Tokyo Tech News
Tokyo Tech News
Published: February 21, 2012
Sony and Tokyo Tech Jointly Develop Low-power LSIs for Wideband Millimeter-wave Wireless Communications that Achieves the World's Fastest*1 Data Transfer Rate of 6.3 Gb/s
-Low power design specifically for use on mobile devices-
Tokyo, Japan - February 20, 2012 - Sony Corporation (hereafter, "Sony") today announced that the National University Corporation, Tokyo Institute of Technology and Sony have jointly developed a radio frequency ("RF") LSI and a baseband ("BB") LSI that enables millimeter-wave wireless data transfer at the world’s fastest rate of 6.3 Gb/s. This technological achievement was adopted for presentation at the International Solid-State Circuits Conference (ISSCC) to be held in San Francisco from February 19, 2012 as academic paper No. 12.3 wherein details of the technology will be disclosed.
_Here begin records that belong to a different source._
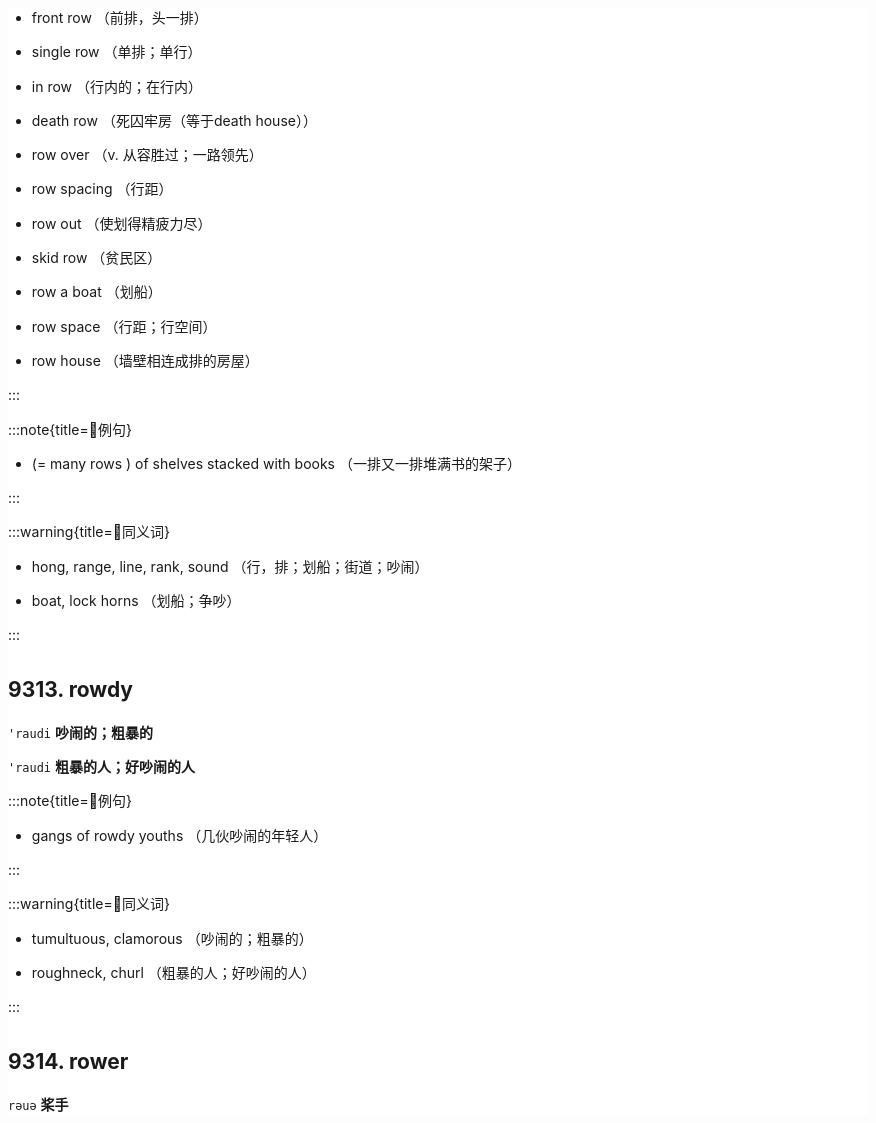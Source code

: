 - front row （前排，头一排）

- single row （单排；单行）

- in row （行内的；在行内）

- death row （死囚牢房（等于death house））

- row over （v. 从容胜过；一路领先）

- row spacing （行距）

- row out （使划得精疲力尽）

- skid row （贫民区）

- row a boat （划船）

- row space （行距；行空间）

- row house （墙壁相连成排的房屋）

:::

:::note{title=🎤例句}

- (= many rows ) of shelves stacked with books （一排又一排堆满书的架子）

:::

:::warning{title=🤔同义词}

- hong, range, line, rank, sound （行，排；划船；街道；吵闹）

- boat, lock horns （划船；争吵）

:::


## 9313. rowdy

`'raudi`  **吵闹的；粗暴的**

`'raudi`  **粗暴的人；好吵闹的人**

:::note{title=🎤例句}

- gangs of rowdy youths （几伙吵闹的年轻人）

:::

:::warning{title=🤔同义词}

- tumultuous, clamorous （吵闹的；粗暴的）

- roughneck, churl （粗暴的人；好吵闹的人）

:::


## 9314. rower

`rəuə`  **桨手**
Figure 1 Block diagram of the jointly developed system
In recent years, the demand for ever-increasing wireless communication speeds has led to a consequential increase in the need for more frequencies. In particular, the shortage of frequencies under 6 GHz has become an increasingly critical issue. Additionally, the amounts of inter-device data transmission has also quickly risendue to enhancements in the sound and image quality of audio data, photos, and the video images used for TV, mobile devices and online video-sharing services. Such enhancements have driven the need for the technologies that facilitate the inter-device transmission of large amounts of data at much higher speeds.
In order to accommodate these expected future developments, the Tokyo Institute of Technology and Sony have jointly developed a millimeter-wave wireless data transfer technology that realizes both high-speed and low-power data transfer between mobile devices. Implementation of this technology will enable users to transmit and receive data at much higher speeds between mobile devices without the need for cable connections. This technology will also enable users to enjoy uncompressed high-quality video streaming from a mobile device to a display.
In this joint development, Sony was tasked with designing the digital parts of the BB LSI and the development of the chip unit as a whole, while the Tokyo Institute of Technology designed the RF LSI and the analog parts of BB LSI.
The high-efficiency and high-integrity of the rate-14/15 Low-Density Parity-Check (LDPC) error-correcting code*2 developed by Sony significantly decreases the amount of redundant data that is required for error correction, and this has enabled LDPC decoding at the world’s lowest*3 per-bit energy efficiency of 11.8 pJ/b (74 mW at 6.3 Gb/s). This LDPC code was proposed to the 60 GHz band millimeter-wave wireless communication standard IEEE 802.15.3c and employed in the standards.
A research team led by Professor Akira Matsuzawa and Associate Professor Kenichi Okada at the Tokyo Institute of Technology has developed an RF LSI that functions as a 60 GHz band millimeter-wave direct-conversion transceiver*4 capable of, for the first time ever, the 16 Quadrature Amplitude Modulation (16QAM)*5 of high-speed wireless communications for every frequency channel defined under the 60 GHz band millimeter-wave wireless communication standards*6. This breakthrough has been achieved by a unique back-to-back layout structure of the injection locked*7 oscillator. The analog-to-digital converter (ADC) on the BB LSI achieved the world’s lowest power consumption of 12mW at a sampling rate of 2.3 G samples/s as an ADC integrated in a 60 GHz wireless chip by developing a simple comparator which does not increase the conversion error.
Part of this R&D was conducted as a part of the "R&D for Expansion of Radio Wave Resources" sponsored by the Japanese Ministry of Internal Affairs and Communications (MIC).